Alex Furrier

01/29/2021, 3:57 PM
Hello, I’m running into a memory issue with a mapped task that computes an array and then writes it to a DB. I think what is happening is that all the arrays (which can be quite large) are being held in memory. Since I’m writing these arrays to a DB I don’t need them to remain in memory after the mapped task has a Success state. I’m running these flows on a kubernetes container, and after X number of large arrays the memory request is exceeded and the pod is evicted. No other downstream tasks are dependent on the completion of the mapped tasks. Is there a way to tell Prefect to dump the task result cache after it has been mapped successfully?

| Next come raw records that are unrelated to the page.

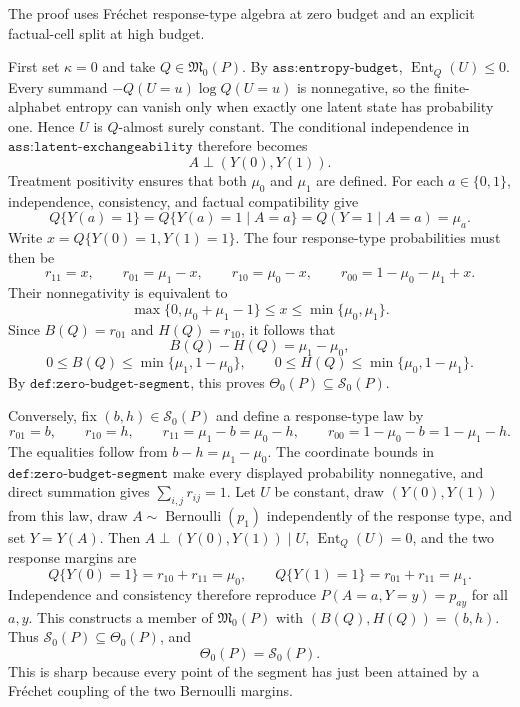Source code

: The proof uses Fr\'echet response-type algebra at zero budget and an explicit factual-cell split at high budget.

First set \(\kappa=0\) and take \(Q\in\mathfrak M_0(P)\). By \(\texttt{ass:entropy-budget}\), \(\operatorname{Ent}_Q(U)\leq0\). Every summand \(-Q(U=u)\log Q(U=u)\) is nonnegative, so the finite-alphabet entropy can vanish only when exactly one latent state has probability one. Hence \(U\) is \(Q\)-almost surely constant. The conditional independence in \(\texttt{ass:latent-exchangeability}\) therefore becomes
\[
A\perp (Y(0),Y(1)).
\]
Treatment positivity ensures that both \(\mu_0\) and \(\mu_1\) are defined. For each \(a\in\{0,1\}\), independence, consistency, and factual compatibility give
\[
Q\{Y(a)=1\}
=Q\{Y(a)=1\mid A=a\}
=Q(Y=1\mid A=a)
=\mu_a.
\]
Write \(x=Q\{Y(0)=1,Y(1)=1\}\). The four response-type probabilities must then be
\[
r_{11}=x,\qquad
r_{01}=\mu_1-x,\qquad
r_{10}=\mu_0-x,\qquad
r_{00}=1-\mu_0-\mu_1+x.
\]
Their nonnegativity is equivalent to
\[
\max\{0,\mu_0+\mu_1-1\}\leq x\leq\min\{\mu_0,\mu_1\}.
\]
Since \(B(Q)=r_{01}\) and \(H(Q)=r_{10}\), it follows that
\[
B(Q)-H(Q)=\mu_1-\mu_0,
\]
\[
0\leq B(Q)\leq\min\{\mu_1,1-\mu_0\},\qquad
0\leq H(Q)\leq\min\{\mu_0,1-\mu_1\}.
\]
By \(\texttt{def:zero-budget-segment}\), this proves \(\Theta_0(P)\subseteq\mathcal S_0(P)\).

Conversely, fix \((b,h)\in\mathcal S_0(P)\) and define a response-type law by
\[
r_{01}=b,\qquad r_{10}=h,\qquad
r_{11}=\mu_1-b=\mu_0-h,\qquad
r_{00}=1-\mu_0-b=1-\mu_1-h.
\]
The equalities follow from \(b-h=\mu_1-\mu_0\). The coordinate bounds in \(\texttt{def:zero-budget-segment}\) make every displayed probability nonnegative, and direct summation gives \(\sum_{i,j}r_{ij}=1\). Let \(U\) be constant, draw \((Y(0),Y(1))\) from this law, draw \(A\sim\operatorname{Bernoulli}(p_1)\) independently of the response type, and set \(Y=Y(A)\). Then \(A\perp(Y(0),Y(1))\mid U\), \(\operatorname{Ent}_Q(U)=0\), and the two response margins are
\[
Q\{Y(0)=1\}=r_{10}+r_{11}=\mu_0,
\qquad
Q\{Y(1)=1\}=r_{01}+r_{11}=\mu_1.
\]
Independence and consistency therefore reproduce \(P(A=a,Y=y)=p_{ay}\) for all \(a,y\). This constructs a member of \(\mathfrak M_0(P)\) with \((B(Q),H(Q))=(b,h)\). Thus \(\mathcal S_0(P)\subseteq\Theta_0(P)\), and
\[
\Theta_0(P)=\mathcal S_0(P).
\]
This is sharp because every point of the segment has just been attained by a Fr\'echet coupling of the two Bernoulli margins.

Pseudo code:
Copy code
def get_array_input(db_client, query):
	return db_client.query(query)

def compute_array_write_to_db(input):
	array = requests.get_huge_array()

with Flow("generate-and-write-arrays",) as generate_and_write_arrays:
	lots_of_inputs = get_array_input(db_client, query)
# Crashes after certain amount of arrays 
# due to memory limit

Josh Greenhalgh

01/29/2021, 4:11 PM
Can you
del array
after the write perhaps?

Alex Furrier

01/29/2021, 4:13 PM
That seems incredibly obvious not sure why I didn’t think of that immediately haha. Will try to implement and see if that works. Thanks!